In 1854, the Kansas Territory was organized, then in 1861 Kansas became the 34th U.S. state. In 1855, Marion County was established within the Kansas Territory, which included the land for modern day Waldeck.

From the 1820s to the 1870s, one of the most significant land routes in the United States was the Santa Fe Trail. The Santa Fe Trail was active across Marion County from 1821 to 1866. Along the Santa Fe Trail, French Frank's Road Ranch and Cottonwood Holes (for watering) were originally located on the land south of 245th Street. A Santa Fe Trail marker is located on the trail near Waldeck on 245th Street.

Also, the Chisholm Trail crossed Marion County from 1867 to 1871. Amazingly, Waldeck was near the junction of the Santa Fe Trail and Chisholm Trail, possibly within one mile.

In 1887, the Chicago, Kansas and Nebraska Railway built a main line from Herington through Waldeck to Pratt. In 1888, this line was extended to Liberal. Later, it was extended to Tucumcari, New Mexico and El Paso, Texas. It foreclosed in 1891 and taken over by Chicago, Rock Island and Pacific Railway, which shut down in 1980 and reorganized as Oklahoma, Kansas and Texas Railroad, merged in 1988 with Missouri Pacific Railroad, and finally merged in 1997 with Union Pacific Railroad. Waldeck was a coal and water stop for the railroad during the steam era. To allow for continuous train passage for those not needing to stop, a siding in excess of one mile was built. The siding continues this function for east and westbound commerce to pass to the present day.

The construction of this line meant that the Chisholm Trail no longer needed to run the additional 40 miles to Abilene, Kansas (the former northern terminus). Among the last usable structures at Waldeck, cattle corrals were operational until the early 1950s, when diesel locomotives became predominant.

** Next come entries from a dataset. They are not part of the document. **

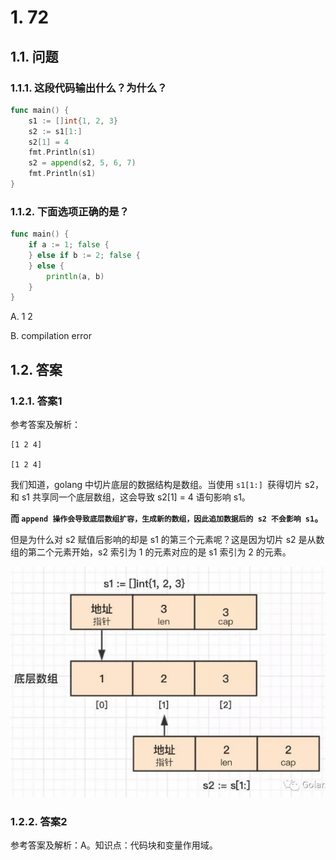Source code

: # 1. 72

## 1.1. 问题

### 1.1.1. 这段代码输出什么？为什么？

```go
func main() {
    s1 := []int{1, 2, 3}
    s2 := s1[1:]
    s2[1] = 4
    fmt.Println(s1)
    s2 = append(s2, 5, 6, 7)
    fmt.Println(s1)
}
```

### 1.1.2. 下面选项正确的是？

```go
func main() {
    if a := 1; false {
    } else if b := 2; false {
    } else {
        println(a, b)
    }
}
```

A. 1 2

B. compilation error



## 1.2. 答案

### 1.2.1. 答案1

参考答案及解析：

```
[1 2 4]

[1 2 4]
```

我们知道，golang 中切片底层的数据结构是数组。当使用 `s1[1:] `获得切片 s2，和 s1 共享同一个底层数组，这会导致 s2[1] = 4 语句影响 s1。

**而 `append 操作会导致底层数组扩容，生成新的数组，因此追加数据后的 s2 不会影响 s1`。**

但是为什么对 s2 赋值后影响的却是 s1 的第三个元素呢？这是因为切片 s2 是从数组的第二个元素开始，s2 索引为 1 的元素对应的是 s1 索引为 2 的元素。

![](pics/20210527162234529_138280344.png)

### 1.2.2. 答案2

参考答案及解析：A。知识点：代码块和变量作用域。

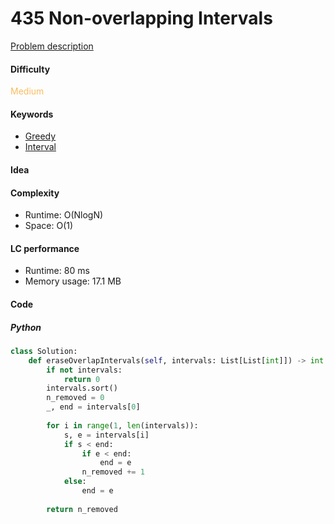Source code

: 435 Non-overlapping Intervals
=======================
[Problem description](https://leetcode.com/problems/non-overlapping-intervals/)

#### Difficulty
<span style="color:#FABC60">Medium</span>

#### Keywords
- [Greedy](../categories/greedy.md)
- [Interval](../categories/interval.md)

#### Idea


#### Complexity
- Runtime: O(NlogN)
- Space: O(1)

#### LC performance
- Runtime: 80 ms
- Memory usage: 17.1 MB

#### Code
##### Python
```python
class Solution:
    def eraseOverlapIntervals(self, intervals: List[List[int]]) -> int:
        if not intervals:
            return 0
        intervals.sort()
        n_removed = 0
        _, end = intervals[0]
        
        for i in range(1, len(intervals)):
            s, e = intervals[i]
            if s < end:
                if e < end:
                    end = e
                n_removed += 1
            else:
                end = e
        
        return n_removed
```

The town was most likely named by a Swiss Brethren after the former Waldeck sovereign principality in the German Empire. The land on which Waldeck would stand was sold to the Golden Belt Town Co in October 1887. The railroad was routed through the land and a depot was built, but the "boom spirit" of the 1880s turned downward, so the land was sold at a loss to the Kansas Town and Loan Company in the 1890s. A townsite with two blocks was platted on December 7, 1899. A small general store and school were located in the community, but the town failed to grow.

===21st century===
No structures currently exist in Waldeck; it is therefore considered a ghost town. There is a Santa Fe Trail marker nearby, on 245th Street.

==Geography==
Waldeck was located at coordinates 38.4305642, -97.3350299 in the scenic Flint Hills and Great Plains of the state of Kansas. It was on the north side of 245th Street between Bison Road and Chisholm Trail Road in Marion County. It was bordered between 245th Street on the south side and the railroad on the north side. Its platted location was the northwestern quarter of Section 4, Township 19, Range 1. A stockyard was located on the north side of the tracks.